(Document images with source code)
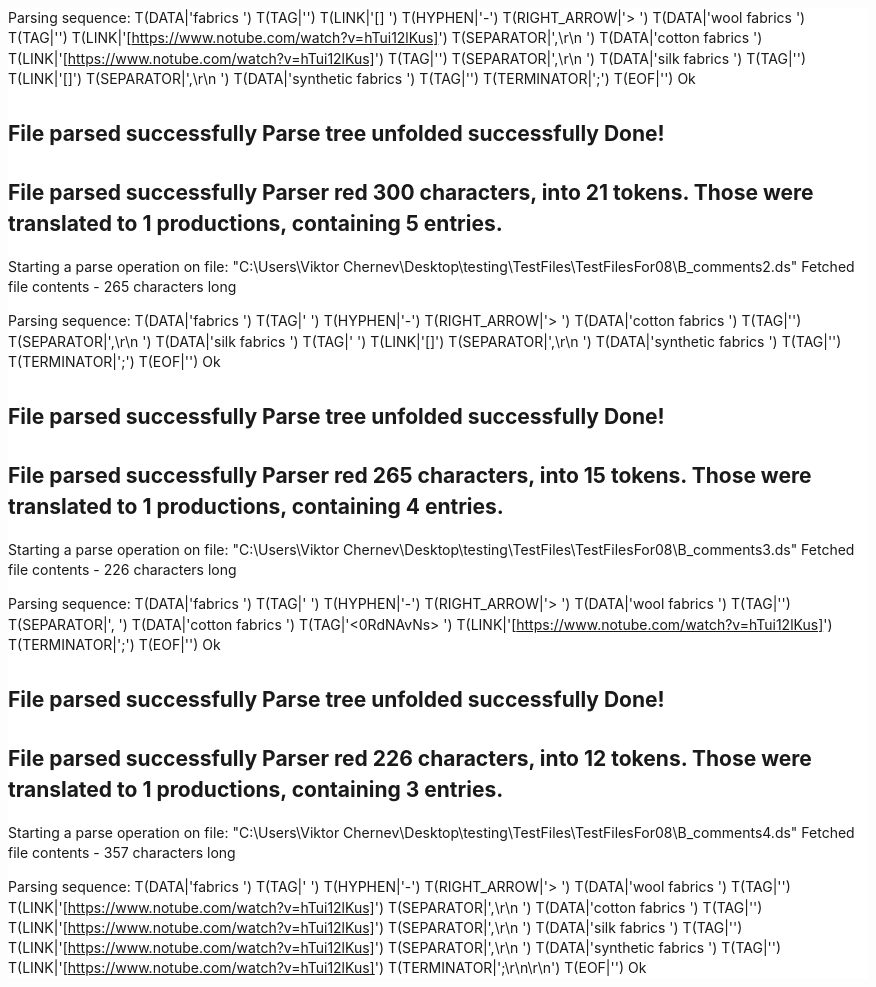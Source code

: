 Parsing sequence: T(DATA|'fabrics ') T(TAG|'<KvtgGtnv>') T(LINK|'[] ') T(HYPHEN|'-') T(RIGHT_ARROW|'> ') T(DATA|'wool fabrics ') T(TAG|'<rUEqmXfk>') T(LINK|'[https://www.notube.com/watch?v=hTui12lKus]') T(SEPARATOR|',\r\n    ') T(DATA|'cotton fabrics ') T(LINK|'[https://www.notube.com/watch?v=hTui12lKus]') T(TAG|'<wpra8mUV>') T(SEPARATOR|',\r\n    ') T(DATA|'silk fabrics ') T(TAG|'<VFoIEr0T>') T(LINK|'[]') T(SEPARATOR|',\r\n    ') T(DATA|'synthetic fabrics ') T(TAG|'<oI5DOuPh>') T(TERMINATOR|';') T(EOF|'<EOF>') Ok

File parsed successfully
Parse tree unfolded successfully
Done!
------------------------
File parsed successfully
Parser red 300 characters, into 21 tokens.
Those were translated to 1 productions, containing 5 entries.
------------------------
Starting a parse operation on file: "C:\Users\Viktor Chernev\Desktop\testing\TestFiles\TestFilesFor08\B_comments2.ds"
Fetched file contents - 265 characters long

Parsing sequence: T(DATA|'fabrics ') T(TAG|'<aXLBEer9> ') T(HYPHEN|'-') T(RIGHT_ARROW|'> ') T(DATA|'cotton fabrics ') T(TAG|'<evhAIQx4>') T(SEPARATOR|',\r\n    ') T(DATA|'silk fabrics ') T(TAG|'<h0e5wwEY> ') T(LINK|'[]') T(SEPARATOR|',\r\n    ') T(DATA|'synthetic fabrics ') T(TAG|'<WryZrSIJ>') T(TERMINATOR|';') T(EOF|'<EOF>') Ok

File parsed successfully
Parse tree unfolded successfully
Done!
------------------------
File parsed successfully
Parser red 265 characters, into 15 tokens.
Those were translated to 1 productions, containing 4 entries.
------------------------
Starting a parse operation on file: "C:\Users\Viktor Chernev\Desktop\testing\TestFiles\TestFilesFor08\B_comments3.ds"
Fetched file contents - 226 characters long

Parsing sequence: T(DATA|'fabrics ') T(TAG|'<QuvD4gqX> ') T(HYPHEN|'-') T(RIGHT_ARROW|'>        ') T(DATA|'wool fabrics ') T(TAG|'<VBsu8OpW>') T(SEPARATOR|', ') T(DATA|'cotton fabrics ') T(TAG|'<0RdNAvNs> ') T(LINK|'[https://www.notube.com/watch?v=hTui12lKus]') T(TERMINATOR|';') T(EOF|'<EOF>') Ok

File parsed successfully
Parse tree unfolded successfully
Done!
------------------------
File parsed successfully
Parser red 226 characters, into 12 tokens.
Those were translated to 1 productions, containing 3 entries.
------------------------
Starting a parse operation on file: "C:\Users\Viktor Chernev\Desktop\testing\TestFiles\TestFilesFor08\B_comments4.ds"
Fetched file contents - 357 characters long

Parsing sequence: T(DATA|'fabrics ') T(TAG|'<qJobcYNC> ') T(HYPHEN|'-') T(RIGHT_ARROW|'> ') T(DATA|'wool fabrics ') T(TAG|'<WmtITd8B>') T(LINK|'[https://www.notube.com/watch?v=hTui12lKus]') T(SEPARATOR|',\r\n    ') T(DATA|'cotton fabrics ') T(TAG|'<KGkvDUZH>') T(LINK|'[https://www.notube.com/watch?v=hTui12lKus]') T(SEPARATOR|',\r\n    ') T(DATA|'silk fabrics ') T(TAG|'<BbiZz4Ie>') T(LINK|'[https://www.notube.com/watch?v=hTui12lKus]') T(SEPARATOR|',\r\n    ') T(DATA|'synthetic fabrics ') T(TAG|'<gCWv1P46>') T(LINK|'[https://www.notube.com/watch?v=hTui12lKus]') T(TERMINATOR|';\r\n\r\n') T(EOF|'<EOF>') Ok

> WORK TASK
Select every line above that contains the word "Those", and copy it.

> TASK RESULT
Those were translated to 1 productions, containing 5 entries.
Those were translated to 1 productions, containing 4 entries.
Those were translated to 1 productions, containing 3 entries.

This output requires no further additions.